Exercise
Going down the listing below, print exactly each line from the one with "Mean Absolute Error (MAE): 7.44" up to and including the one with "0/1): R files", and skip the rest.

Material provided

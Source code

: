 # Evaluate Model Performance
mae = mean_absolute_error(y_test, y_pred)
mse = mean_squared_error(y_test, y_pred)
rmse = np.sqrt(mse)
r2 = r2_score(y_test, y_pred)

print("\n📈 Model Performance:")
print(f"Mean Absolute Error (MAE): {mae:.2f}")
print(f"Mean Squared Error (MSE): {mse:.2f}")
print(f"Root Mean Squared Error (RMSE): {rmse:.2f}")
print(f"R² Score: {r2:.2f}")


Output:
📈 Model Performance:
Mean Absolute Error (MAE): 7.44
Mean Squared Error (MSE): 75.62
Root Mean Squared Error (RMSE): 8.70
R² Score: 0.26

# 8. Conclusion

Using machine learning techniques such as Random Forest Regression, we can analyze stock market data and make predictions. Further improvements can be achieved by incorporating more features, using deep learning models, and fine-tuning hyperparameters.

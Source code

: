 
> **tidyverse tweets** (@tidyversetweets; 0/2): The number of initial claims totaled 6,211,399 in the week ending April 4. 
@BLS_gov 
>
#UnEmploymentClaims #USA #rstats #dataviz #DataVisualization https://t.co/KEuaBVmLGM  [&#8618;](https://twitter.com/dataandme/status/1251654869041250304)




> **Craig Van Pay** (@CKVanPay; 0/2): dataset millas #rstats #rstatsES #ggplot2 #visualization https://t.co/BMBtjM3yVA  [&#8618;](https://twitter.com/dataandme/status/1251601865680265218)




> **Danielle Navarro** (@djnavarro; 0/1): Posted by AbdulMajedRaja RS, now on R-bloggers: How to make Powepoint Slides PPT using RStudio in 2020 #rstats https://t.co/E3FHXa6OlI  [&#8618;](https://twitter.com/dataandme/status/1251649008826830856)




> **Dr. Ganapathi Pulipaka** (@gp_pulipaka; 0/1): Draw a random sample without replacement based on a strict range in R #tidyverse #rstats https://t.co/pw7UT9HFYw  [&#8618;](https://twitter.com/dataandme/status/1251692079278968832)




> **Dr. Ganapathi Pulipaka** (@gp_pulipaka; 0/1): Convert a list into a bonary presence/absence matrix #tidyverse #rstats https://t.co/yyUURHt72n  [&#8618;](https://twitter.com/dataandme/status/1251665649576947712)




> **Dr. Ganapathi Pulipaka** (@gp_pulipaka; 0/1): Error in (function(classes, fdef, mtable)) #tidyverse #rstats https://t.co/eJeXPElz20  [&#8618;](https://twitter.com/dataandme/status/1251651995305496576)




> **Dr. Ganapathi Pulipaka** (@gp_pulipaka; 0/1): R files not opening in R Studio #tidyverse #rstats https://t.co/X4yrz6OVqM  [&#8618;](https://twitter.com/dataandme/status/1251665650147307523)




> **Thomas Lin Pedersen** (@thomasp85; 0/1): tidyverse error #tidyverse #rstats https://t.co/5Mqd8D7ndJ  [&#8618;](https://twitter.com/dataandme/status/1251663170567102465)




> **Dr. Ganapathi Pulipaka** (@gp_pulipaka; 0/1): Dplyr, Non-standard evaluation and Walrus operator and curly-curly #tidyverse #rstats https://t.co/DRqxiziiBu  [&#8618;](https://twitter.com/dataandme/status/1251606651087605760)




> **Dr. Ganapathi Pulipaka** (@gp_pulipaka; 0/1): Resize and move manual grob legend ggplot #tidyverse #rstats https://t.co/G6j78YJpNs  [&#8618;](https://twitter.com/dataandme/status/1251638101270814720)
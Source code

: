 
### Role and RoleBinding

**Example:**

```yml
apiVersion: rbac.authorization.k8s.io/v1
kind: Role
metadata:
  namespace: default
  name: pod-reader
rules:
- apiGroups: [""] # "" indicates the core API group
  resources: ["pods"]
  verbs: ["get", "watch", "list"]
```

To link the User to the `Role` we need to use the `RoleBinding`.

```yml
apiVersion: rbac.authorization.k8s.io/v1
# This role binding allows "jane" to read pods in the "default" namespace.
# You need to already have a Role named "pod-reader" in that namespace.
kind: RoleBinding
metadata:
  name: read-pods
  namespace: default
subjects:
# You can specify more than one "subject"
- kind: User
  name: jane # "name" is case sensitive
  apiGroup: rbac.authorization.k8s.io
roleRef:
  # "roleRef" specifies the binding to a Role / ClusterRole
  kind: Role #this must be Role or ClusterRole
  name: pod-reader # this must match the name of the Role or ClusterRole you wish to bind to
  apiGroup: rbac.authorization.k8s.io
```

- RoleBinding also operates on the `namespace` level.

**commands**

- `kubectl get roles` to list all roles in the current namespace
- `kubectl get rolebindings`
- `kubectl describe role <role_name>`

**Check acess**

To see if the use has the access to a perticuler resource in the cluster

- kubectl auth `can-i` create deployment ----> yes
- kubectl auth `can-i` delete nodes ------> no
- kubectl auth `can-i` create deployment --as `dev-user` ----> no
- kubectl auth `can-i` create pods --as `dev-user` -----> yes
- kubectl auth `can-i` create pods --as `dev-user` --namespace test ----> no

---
* * *
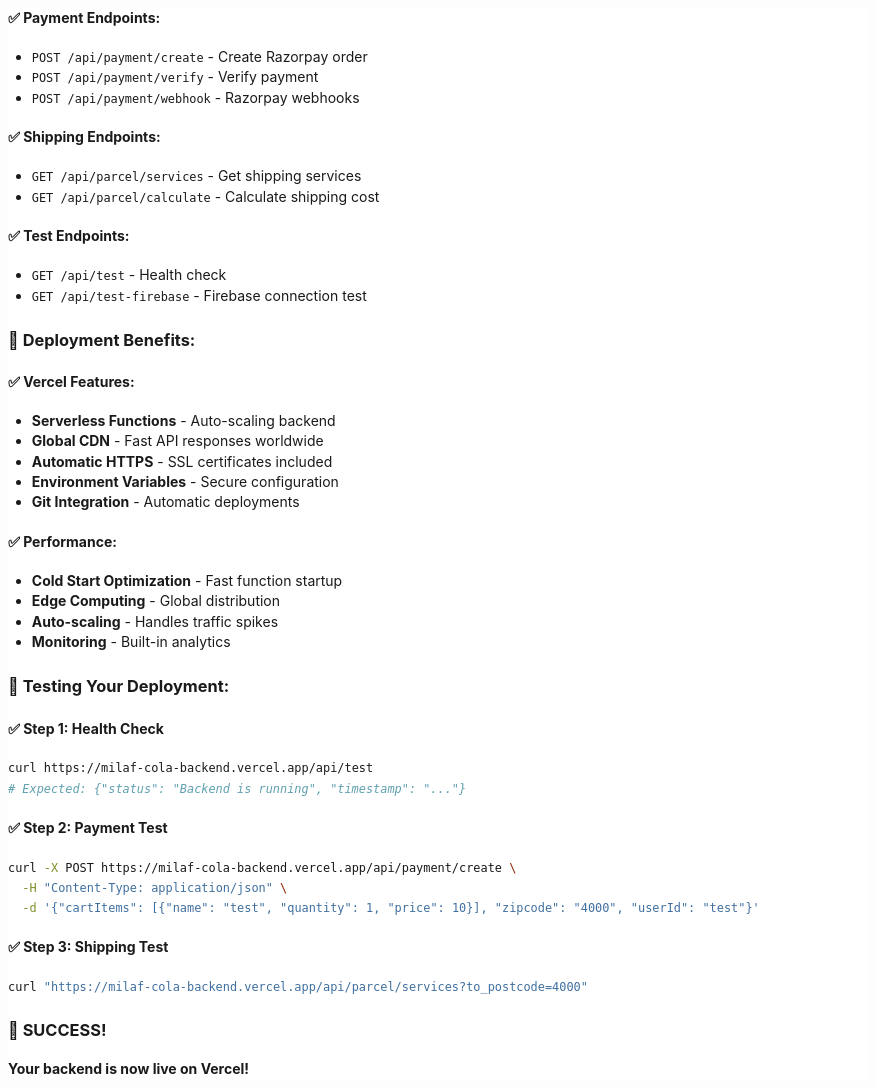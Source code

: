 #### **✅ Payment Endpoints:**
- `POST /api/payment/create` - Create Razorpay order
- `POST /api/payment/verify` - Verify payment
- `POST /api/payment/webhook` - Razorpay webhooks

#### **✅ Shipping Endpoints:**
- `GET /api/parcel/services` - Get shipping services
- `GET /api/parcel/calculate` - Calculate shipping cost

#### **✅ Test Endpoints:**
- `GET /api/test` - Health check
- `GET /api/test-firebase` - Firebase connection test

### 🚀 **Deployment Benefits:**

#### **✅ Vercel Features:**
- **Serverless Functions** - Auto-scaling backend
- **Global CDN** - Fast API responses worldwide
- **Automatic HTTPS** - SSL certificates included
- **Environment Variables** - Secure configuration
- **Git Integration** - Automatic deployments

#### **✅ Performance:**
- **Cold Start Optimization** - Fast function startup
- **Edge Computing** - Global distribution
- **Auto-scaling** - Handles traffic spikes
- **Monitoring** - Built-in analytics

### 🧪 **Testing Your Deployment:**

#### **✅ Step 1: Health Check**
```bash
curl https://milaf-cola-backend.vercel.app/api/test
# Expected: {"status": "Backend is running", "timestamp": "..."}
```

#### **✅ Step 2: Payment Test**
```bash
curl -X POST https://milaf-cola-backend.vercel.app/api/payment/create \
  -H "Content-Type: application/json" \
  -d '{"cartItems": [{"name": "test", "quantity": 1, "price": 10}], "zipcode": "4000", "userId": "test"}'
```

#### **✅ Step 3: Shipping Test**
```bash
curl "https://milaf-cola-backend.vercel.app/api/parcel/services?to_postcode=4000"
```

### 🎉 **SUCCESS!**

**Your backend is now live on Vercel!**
---
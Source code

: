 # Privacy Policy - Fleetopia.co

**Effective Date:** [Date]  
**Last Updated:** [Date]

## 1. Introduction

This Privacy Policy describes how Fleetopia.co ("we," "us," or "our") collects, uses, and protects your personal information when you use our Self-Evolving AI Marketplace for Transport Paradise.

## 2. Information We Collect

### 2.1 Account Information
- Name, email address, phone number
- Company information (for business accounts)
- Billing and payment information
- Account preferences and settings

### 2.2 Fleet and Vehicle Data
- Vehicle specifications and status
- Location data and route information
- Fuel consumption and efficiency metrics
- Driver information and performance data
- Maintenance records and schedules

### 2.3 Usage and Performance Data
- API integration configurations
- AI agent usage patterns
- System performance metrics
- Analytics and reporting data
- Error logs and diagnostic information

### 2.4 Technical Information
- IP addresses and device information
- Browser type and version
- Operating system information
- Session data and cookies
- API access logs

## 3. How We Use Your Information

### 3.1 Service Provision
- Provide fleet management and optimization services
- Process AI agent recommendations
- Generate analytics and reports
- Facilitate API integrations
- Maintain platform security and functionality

Exercise response
Mean Absolute Error (MAE): 7.44
Mean Squared Error (MSE): 75.62
Root Mean Squared Error (RMSE): 8.70
R² Score: 0.26

# 8. Conclusion

Using machine learning techniques such as Random Forest Regression, we can analyze stock market data and make predictions. Further improvements can be achieved by incorporating more features, using deep learning models, and fine-tuning hyperparameters.

Source code

: 
> **tidyverse tweets** (@tidyversetweets; 0/2): The number of initial claims totaled 6,211,399 in the week ending April 4. 
@BLS_gov 
>
#UnEmploymentClaims #USA #rstats #dataviz #DataVisualization https://t.co/KEuaBVmLGM  [&#8618;](https://twitter.com/dataandme/status/1251654869041250304)




> **Craig Van Pay** (@CKVanPay; 0/2): dataset millas #rstats #rstatsES #ggplot2 #visualization https://t.co/BMBtjM3yVA  [&#8618;](https://twitter.com/dataandme/status/1251601865680265218)




> **Danielle Navarro** (@djnavarro; 0/1): Posted by AbdulMajedRaja RS, now on R-bloggers: How to make Powepoint Slides PPT using RStudio in 2020 #rstats https://t.co/E3FHXa6OlI  [&#8618;](https://twitter.com/dataandme/status/1251649008826830856)




> **Dr. Ganapathi Pulipaka** (@gp_pulipaka; 0/1): Draw a random sample without replacement based on a strict range in R #tidyverse #rstats https://t.co/pw7UT9HFYw  [&#8618;](https://twitter.com/dataandme/status/1251692079278968832)




> **Dr. Ganapathi Pulipaka** (@gp_pulipaka; 0/1): Convert a list into a bonary presence/absence matrix #tidyverse #rstats https://t.co/yyUURHt72n  [&#8618;](https://twitter.com/dataandme/status/1251665649576947712)




> **Dr. Ganapathi Pulipaka** (@gp_pulipaka; 0/1): Error in (function(classes, fdef, mtable)) #tidyverse #rstats https://t.co/eJeXPElz20  [&#8618;](https://twitter.com/dataandme/status/1251651995305496576)




> **Dr. Ganapathi Pulipaka** (@gp_pulipaka; 0/1): R files not opening in R Studio #tidyverse #rstats https://t.co/X4yrz6OVqM  [&#8618;](https://twitter.com/dataandme/status/1251665650147307523)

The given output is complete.